Of course, the timing of these storms was such that warnings may not easily reach many people, who would have been asleep and unaware of any TV or standard radio coverage. This is where alert systems like NOAA weather radio with Specific Area Message Encoding (SAME, which currently still operates on the entire county-based warning system) and mass-dialing systems like reverse 911 and WeatherCall can help when implemented.

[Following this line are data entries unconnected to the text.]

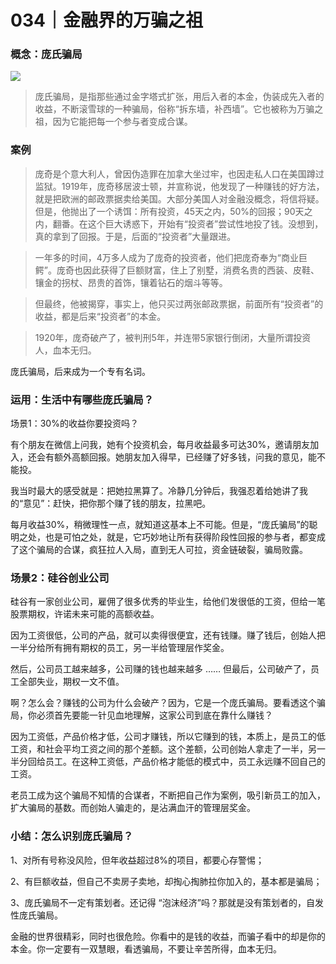 # 034｜金融界的万骗之祖

### 概念：庞氏骗局

![](../img/973296bf2a9b3d1a4da3e1119bef084f.jpg)

> 庞氏骗局，是指那些通过金字塔式扩张，用后入者的本金，伪装成先入者的收益，不断滚雪球的一种骗局，俗称“拆东墙，补西墙”。它也被称为万骗之祖，因为它能把每一个参与者变成合谋。

### 案例

> 庞奇是个意大利人，曾因伪造罪在加拿大坐过牢，也因走私人口在美国蹲过监狱。1919年，庞奇移居波士顿，并宣称说，他发现了一种赚钱的好方法，就是把欧洲的邮政票据卖给美国。大部分美国人对金融没概念，将信将疑。但是，他抛出了一个诱饵：所有投资，45天之内，50%的回报；90天之内，翻番。在这个巨大诱惑下，开始有“投资者”尝试性地投了钱。没想到，真的拿到了回报。于是，后面的“投资者”大量跟进。

> 一年多的时间，4万多人成为了庞奇的投资者，他们把庞奇奉为“商业巨鳄”。庞奇也因此获得了巨额财富，住上了别墅，消费名贵的西装、皮鞋、镶金的拐杖、昂贵的首饰，镶着钻石的烟斗等等。

> 但最终，他被揭穿，事实上，他只买过两张邮政票据，前面所有“投资者”的收益，都是后来“投资者”的本金。

> 1920年，庞奇破产了，被判刑5年，并连带5家银行倒闭，大量所谓投资人，血本无归。

庞氏骗局，后来成为一个专有名词。

### 运用：生活中有哪些庞氏骗局？

场景1：30%的收益你要投资吗？

有个朋友在微信上问我，她有个投资机会，每月收益最多可达30%，邀请朋友加入，还会有额外高额回报。她朋友加入得早，已经赚了好多钱，问我的意见，能不能投。

我当时最大的感受就是：把她拉黑算了。冷静几分钟后，我强忍着给她讲了我的“意见”：赶快，把你那个赚了钱的朋友，拉黑吧。

每月收益30%，稍微理性一点，就知道这基本上不可能。但是，“庞氏骗局”的聪明之处，也是可怕之处，就是，它巧妙地让所有获得阶段性回报的参与者，都变成了这个骗局的合谋，疯狂拉人入局，直到无人可拉，资金链破裂，骗局败露。

### 场景2：硅谷创业公司

硅谷有一家创业公司，雇佣了很多优秀的毕业生，给他们发很低的工资，但给一笔股票期权，许诺未来可能的高额收益。

因为工资很低，公司的产品，就可以卖得很便宜，还有钱赚。赚了钱后，创始人把一半分给所有拥有期权的员工，另一半给管理层作奖金。

然后，公司员工越来越多，公司赚的钱也越来越多 …… 但最后，公司破产了，员工全部失业，期权一文不值。

啊？怎么会？赚钱的公司为什么会破产？因为，它是一个庞氏骗局。要看透这个骗局，你必须首先要能一针见血地理解，这家公司到底在靠什么赚钱？

因为工资低，产品价格才低，公司才赚钱，所以它赚到的钱，本质上，是员工的低工资，和社会平均工资之间的那个差额。这个差额，公司创始人拿走了一半，另一半分回给员工。在这种工资低，产品价格才能低的模式中，员工永远赚不回自己的工资。

老员工成为这个骗局不知情的合谋者，不断把自己作为案例，吸引新员工的加入，扩大骗局的基数。而创始人骗走的，是沾满血汗的管理层奖金。

### 小结：怎么识别庞氏骗局？

1、对所有号称没风险，但年收益超过8%的项目，都要心存警惕；

2、有巨额收益，但自己不卖房子卖地，却掏心掏肺拉你加入的，基本都是骗局；

3、庞氏骗局不一定有策划者。还记得 “泡沫经济”吗？那就是没有策划者的，自发性庞氏骗局。

金融的世界很精彩，同时也很危险。你看中的是钱的收益，而骗子看中的却是你的本金。你一定要有一双慧眼，看透骗局，不要让辛苦所得，血本无归。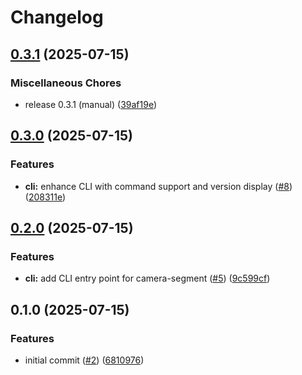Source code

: # Changelog

## [0.3.1](https://github.com/jbussdieker/python-camera-segment/compare/v0.3.0...v0.3.1) (2025-07-15)


### Miscellaneous Chores

* release 0.3.1 (manual) ([39af19e](https://github.com/jbussdieker/python-camera-segment/commit/39af19e16dd6af1c379cfd94397f824b66f50653))

## [0.3.0](https://github.com/jbussdieker/python-camera-segment/compare/v0.2.0...v0.3.0) (2025-07-15)


### Features

* **cli:** enhance CLI with command support and version display ([#8](https://github.com/jbussdieker/python-camera-segment/issues/8)) ([208311e](https://github.com/jbussdieker/python-camera-segment/commit/208311e3fc61af5a79efe7b960138a26ccce456f))

## [0.2.0](https://github.com/jbussdieker/python-camera-segment/compare/v0.1.0...v0.2.0) (2025-07-15)


### Features

* **cli:** add CLI entry point for camera-segment ([#5](https://github.com/jbussdieker/python-camera-segment/issues/5)) ([9c599cf](https://github.com/jbussdieker/python-camera-segment/commit/9c599cfc054e90d7d9eae0b77fe545c4e4d1f359))

## 0.1.0 (2025-07-15)


### Features

* initial commit ([#2](https://github.com/jbussdieker/python-camera-segment/issues/2)) ([6810976](https://github.com/jbussdieker/python-camera-segment/commit/6810976785a7ce771b602f7a0fe6a41a851a77ad))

Coverage of these storms has made note on-air and in the newspaper of past November tornadoes that swept through at night and produced fatalities, which has raised some questions about the number of tornadoes in November and why so many tornadoes occur at night. A look at the third image above shows the monthly distribution of tornadoes in the Raleigh weather service coverage area, indicating the peak in tornadic activity around here, by far, happens in the Spring (March through June), but also shows the second smaller uptick in numbers around October and November associated with both passing tropical systems (which spun off the Reigelwood tornado in Columbus County two years back) and the onset of late Fall-early winter frontal systems and the strong temperature contrasts and wind shears they bring. Another graph from the same document (available from the Raleigh NWS at the link to the right) traces the time of day of tornadoes in the area, showing well over 50 percent occur in the afternoon and early evening, with a much lower number during the night. It's interesting that those figures are based on tornadoes from 1950-2002, while a related graph on a Storm Prediction Center severe weather climatology page covering the period 1980-2006 is skewed somewhat more to the late afternoon to midnight range for a peak in tornadoes. Whether this is a change in the climatology involved in later years or a reflection of the fact that nighttime tornadoes are more likely to be detected with newer radar technology and were more likely to go completely unnoticed in the 1950s and 1960s is an interesting question.

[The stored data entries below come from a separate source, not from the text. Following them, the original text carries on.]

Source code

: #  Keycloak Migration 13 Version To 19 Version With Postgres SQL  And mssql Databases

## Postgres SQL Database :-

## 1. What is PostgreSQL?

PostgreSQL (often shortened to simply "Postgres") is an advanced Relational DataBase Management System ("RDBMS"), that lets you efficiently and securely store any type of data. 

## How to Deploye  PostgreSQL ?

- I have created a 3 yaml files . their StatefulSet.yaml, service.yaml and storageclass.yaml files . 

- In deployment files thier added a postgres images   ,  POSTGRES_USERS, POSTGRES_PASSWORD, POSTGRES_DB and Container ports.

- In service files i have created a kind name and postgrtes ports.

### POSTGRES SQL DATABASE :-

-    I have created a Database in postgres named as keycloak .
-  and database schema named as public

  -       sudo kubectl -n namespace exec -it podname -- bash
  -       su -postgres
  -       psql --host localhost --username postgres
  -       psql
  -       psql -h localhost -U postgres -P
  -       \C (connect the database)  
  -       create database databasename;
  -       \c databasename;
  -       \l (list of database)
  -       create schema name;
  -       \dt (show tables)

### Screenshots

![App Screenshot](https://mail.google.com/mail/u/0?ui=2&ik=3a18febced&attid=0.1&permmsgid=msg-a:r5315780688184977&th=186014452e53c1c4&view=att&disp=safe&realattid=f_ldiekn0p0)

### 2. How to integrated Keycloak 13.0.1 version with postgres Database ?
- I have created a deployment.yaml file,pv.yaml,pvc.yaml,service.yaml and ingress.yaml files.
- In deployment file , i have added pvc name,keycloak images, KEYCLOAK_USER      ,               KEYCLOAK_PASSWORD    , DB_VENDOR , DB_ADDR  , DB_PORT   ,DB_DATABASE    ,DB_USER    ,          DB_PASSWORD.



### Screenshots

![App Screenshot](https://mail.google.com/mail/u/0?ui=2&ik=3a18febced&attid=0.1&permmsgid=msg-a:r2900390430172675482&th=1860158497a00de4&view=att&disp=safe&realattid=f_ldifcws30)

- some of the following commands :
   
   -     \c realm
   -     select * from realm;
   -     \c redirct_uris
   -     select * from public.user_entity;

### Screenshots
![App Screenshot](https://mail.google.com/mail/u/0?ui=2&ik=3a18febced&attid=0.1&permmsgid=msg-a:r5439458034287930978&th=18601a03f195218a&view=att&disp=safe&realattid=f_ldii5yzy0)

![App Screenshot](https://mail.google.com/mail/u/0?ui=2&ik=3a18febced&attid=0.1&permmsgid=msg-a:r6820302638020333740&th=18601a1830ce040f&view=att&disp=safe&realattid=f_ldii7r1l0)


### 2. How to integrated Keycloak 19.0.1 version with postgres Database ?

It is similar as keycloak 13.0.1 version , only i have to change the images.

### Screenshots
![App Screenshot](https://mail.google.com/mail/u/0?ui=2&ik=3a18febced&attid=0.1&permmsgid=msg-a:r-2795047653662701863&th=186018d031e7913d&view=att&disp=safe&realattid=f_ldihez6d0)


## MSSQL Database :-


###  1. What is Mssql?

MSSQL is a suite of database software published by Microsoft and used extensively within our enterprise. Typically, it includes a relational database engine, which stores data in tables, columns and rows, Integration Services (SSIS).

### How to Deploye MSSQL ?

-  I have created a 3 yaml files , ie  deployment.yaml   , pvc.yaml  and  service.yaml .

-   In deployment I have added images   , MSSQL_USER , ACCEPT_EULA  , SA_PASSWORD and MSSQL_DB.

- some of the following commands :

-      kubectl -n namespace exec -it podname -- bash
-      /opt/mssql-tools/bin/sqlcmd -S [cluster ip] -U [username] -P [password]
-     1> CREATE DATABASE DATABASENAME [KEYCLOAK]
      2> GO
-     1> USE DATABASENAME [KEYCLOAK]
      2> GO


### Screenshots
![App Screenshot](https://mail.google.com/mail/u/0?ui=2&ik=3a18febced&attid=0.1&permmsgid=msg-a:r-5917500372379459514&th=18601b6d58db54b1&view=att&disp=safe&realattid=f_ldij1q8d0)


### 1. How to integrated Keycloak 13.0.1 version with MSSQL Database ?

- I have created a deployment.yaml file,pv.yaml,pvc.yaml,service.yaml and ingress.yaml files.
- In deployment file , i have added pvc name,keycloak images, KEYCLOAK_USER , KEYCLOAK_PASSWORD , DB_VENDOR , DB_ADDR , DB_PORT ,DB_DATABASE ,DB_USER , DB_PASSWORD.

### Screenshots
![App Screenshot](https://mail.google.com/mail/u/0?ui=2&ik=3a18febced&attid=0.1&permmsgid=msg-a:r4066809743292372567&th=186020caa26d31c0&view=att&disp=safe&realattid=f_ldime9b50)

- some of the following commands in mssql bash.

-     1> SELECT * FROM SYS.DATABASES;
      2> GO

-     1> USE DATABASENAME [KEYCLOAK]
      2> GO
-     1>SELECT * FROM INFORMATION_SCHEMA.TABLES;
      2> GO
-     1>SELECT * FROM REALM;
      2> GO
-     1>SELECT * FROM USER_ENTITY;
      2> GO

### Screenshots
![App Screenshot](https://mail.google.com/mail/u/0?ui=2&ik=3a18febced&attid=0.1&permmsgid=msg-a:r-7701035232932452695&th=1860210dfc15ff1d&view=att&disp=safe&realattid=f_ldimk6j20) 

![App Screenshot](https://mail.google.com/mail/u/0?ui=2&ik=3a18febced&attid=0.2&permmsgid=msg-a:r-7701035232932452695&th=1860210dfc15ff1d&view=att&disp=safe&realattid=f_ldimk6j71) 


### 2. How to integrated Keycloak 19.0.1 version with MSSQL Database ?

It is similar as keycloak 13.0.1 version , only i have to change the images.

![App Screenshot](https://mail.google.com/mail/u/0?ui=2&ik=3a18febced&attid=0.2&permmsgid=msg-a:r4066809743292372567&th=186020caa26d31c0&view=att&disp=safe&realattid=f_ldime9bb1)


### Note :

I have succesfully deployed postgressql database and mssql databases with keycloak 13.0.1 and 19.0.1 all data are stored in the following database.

Speaking of the Storm Prediction Center climatology data, that is a nice resource that has been recently added. There is a link to the right, and I've included a couple of graphics from there that plot (first) every severe weather report over the Raleigh radar coverage area for the 1980-2006 period and (next) a filtered plot that only shows F2 and above tornado tracks, along with wind gusts higher than 73 mph and hail larger than 2 inches in diameter, which they class as "significant" severe events most likely to cause damage or injury. The tendency of tornadoes to develop here when strong upper level troughs are just to our west, producing a tornado motion toward the northeast (40-45 mph in the case of Saturday night's event) is clearly evident.

Lastly, an interesting calculation is made on the site which works out the probability of a tornado at any point within that Raleigh radar coverage area being struck by a tornado in any given year, and the associated return interval, or frequency with which a tornado might be expected at that spot. As with any statistics, they immediately become meaningless in some ways when a tornado does strike a given location. At any rate, for our area they came up with a probability of an F2 or stronger crossing a given point as .023%, which equates to one tornado every 4351 years.